▶ Aim of the exercise:
Give back exactly the lines of the data below, starting with the line that has "Effect of Weissella" and going on through the line that has "Putu Trisna Darmayanti<sup>1</sup></span></h1>".

▶ Exercise data:
'''

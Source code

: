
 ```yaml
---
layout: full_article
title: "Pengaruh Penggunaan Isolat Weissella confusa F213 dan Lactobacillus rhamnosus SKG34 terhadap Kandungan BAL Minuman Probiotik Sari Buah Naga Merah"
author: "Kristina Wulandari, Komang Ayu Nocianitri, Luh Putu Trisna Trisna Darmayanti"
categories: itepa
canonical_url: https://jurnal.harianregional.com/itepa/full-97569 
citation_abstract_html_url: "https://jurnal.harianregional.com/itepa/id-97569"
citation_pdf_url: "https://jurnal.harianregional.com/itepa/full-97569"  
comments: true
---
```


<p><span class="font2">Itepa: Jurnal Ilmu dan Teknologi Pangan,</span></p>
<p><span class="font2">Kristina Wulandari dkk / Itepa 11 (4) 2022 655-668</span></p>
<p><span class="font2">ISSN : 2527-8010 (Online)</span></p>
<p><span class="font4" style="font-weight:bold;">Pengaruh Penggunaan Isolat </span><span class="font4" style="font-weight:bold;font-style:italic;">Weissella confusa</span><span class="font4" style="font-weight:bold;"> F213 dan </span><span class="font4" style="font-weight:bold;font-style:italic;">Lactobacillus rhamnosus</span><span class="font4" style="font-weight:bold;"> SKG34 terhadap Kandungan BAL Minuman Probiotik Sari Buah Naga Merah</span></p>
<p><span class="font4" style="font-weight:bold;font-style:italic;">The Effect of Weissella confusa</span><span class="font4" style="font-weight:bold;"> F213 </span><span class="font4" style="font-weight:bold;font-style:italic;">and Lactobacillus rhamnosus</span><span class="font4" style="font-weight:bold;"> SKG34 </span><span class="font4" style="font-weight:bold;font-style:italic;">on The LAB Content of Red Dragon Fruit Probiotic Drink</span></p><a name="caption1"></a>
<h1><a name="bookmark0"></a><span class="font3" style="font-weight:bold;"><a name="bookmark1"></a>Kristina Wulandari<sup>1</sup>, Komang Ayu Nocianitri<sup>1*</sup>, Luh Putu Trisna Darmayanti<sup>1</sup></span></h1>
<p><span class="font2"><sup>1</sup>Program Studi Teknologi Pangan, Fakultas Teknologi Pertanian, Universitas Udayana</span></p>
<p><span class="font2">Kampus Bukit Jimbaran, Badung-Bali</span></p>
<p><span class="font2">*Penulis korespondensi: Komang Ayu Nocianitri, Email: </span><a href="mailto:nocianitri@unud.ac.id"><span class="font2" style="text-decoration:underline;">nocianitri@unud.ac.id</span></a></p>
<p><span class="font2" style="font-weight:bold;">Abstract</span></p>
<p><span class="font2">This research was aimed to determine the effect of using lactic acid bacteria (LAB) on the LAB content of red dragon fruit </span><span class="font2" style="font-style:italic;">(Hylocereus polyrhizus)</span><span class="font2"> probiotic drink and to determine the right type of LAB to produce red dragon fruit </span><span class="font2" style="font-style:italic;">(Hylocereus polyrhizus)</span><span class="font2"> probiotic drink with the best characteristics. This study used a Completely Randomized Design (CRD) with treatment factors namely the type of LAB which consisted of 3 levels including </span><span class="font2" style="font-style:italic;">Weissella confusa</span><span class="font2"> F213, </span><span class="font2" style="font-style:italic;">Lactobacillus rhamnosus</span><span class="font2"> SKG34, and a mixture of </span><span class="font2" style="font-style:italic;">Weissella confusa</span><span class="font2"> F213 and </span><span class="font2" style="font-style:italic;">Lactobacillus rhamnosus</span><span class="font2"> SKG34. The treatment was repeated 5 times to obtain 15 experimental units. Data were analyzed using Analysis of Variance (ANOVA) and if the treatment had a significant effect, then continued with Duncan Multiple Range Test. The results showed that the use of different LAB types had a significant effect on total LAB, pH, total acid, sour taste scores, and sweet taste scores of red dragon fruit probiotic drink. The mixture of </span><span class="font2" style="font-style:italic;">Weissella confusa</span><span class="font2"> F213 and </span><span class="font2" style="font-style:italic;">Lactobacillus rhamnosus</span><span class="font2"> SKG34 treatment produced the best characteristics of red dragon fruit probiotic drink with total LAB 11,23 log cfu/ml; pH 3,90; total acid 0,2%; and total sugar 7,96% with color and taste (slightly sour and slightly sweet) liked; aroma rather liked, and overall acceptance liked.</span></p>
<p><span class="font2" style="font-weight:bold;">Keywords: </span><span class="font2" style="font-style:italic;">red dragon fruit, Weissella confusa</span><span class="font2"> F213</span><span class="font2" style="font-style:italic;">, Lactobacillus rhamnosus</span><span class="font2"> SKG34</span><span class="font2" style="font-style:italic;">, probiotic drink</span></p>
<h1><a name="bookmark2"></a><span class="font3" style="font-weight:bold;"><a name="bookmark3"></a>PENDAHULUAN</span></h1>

'''

▶ Written answer:
<p><span class="font4" style="font-weight:bold;font-style:italic;">The Effect of Weissella confusa</span><span class="font4" style="font-weight:bold;"> F213 </span><span class="font4" style="font-weight:bold;font-style:italic;">and Lactobacillus rhamnosus</span><span class="font4" style="font-weight:bold;"> SKG34 </span><span class="font4" style="font-weight:bold;font-style:italic;">on The LAB Content of Red Dragon Fruit Probiotic Drink</span></p><a name="caption1"></a>
<h1><a name="bookmark0"></a><span class="font3" style="font-weight:bold;"><a name="bookmark1"></a>Kristina Wulandari<sup>1</sup>, Komang Ayu Nocianitri<sup>1*</sup>, Luh Putu Trisna Darmayanti<sup>1</sup></span></h1>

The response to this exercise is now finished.